-------- Supplied information --------
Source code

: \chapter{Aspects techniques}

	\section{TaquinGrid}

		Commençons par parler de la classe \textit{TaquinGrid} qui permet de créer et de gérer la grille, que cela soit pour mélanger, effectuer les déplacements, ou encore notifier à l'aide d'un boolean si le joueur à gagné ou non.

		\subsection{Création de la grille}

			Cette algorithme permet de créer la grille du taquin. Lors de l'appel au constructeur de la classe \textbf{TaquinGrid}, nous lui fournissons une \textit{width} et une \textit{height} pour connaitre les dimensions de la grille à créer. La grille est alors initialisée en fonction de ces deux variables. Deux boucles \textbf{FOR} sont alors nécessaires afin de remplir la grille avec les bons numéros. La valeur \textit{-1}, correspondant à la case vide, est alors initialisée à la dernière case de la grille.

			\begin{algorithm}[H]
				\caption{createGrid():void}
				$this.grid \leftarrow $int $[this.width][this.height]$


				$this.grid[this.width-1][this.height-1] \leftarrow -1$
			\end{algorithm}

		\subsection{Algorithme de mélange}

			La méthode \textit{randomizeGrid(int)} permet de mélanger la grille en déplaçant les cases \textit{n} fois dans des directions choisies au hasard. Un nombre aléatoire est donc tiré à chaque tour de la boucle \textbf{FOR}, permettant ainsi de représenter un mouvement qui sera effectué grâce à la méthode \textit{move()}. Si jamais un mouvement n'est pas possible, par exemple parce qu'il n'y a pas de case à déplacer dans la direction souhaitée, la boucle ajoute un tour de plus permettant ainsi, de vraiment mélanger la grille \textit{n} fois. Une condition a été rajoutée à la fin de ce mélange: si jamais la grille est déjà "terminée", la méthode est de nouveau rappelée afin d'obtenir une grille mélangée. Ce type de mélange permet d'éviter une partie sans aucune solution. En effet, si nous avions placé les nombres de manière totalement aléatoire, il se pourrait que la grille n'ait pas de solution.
--------
# [Work required]
If a line of the data above contains "leftarrow", copy it out.

# [Result for this exercise]
				$this.grid \leftarrow $int $[this.width][this.height]$
				$this.grid[this.width-1][this.height-1] \leftarrow -1$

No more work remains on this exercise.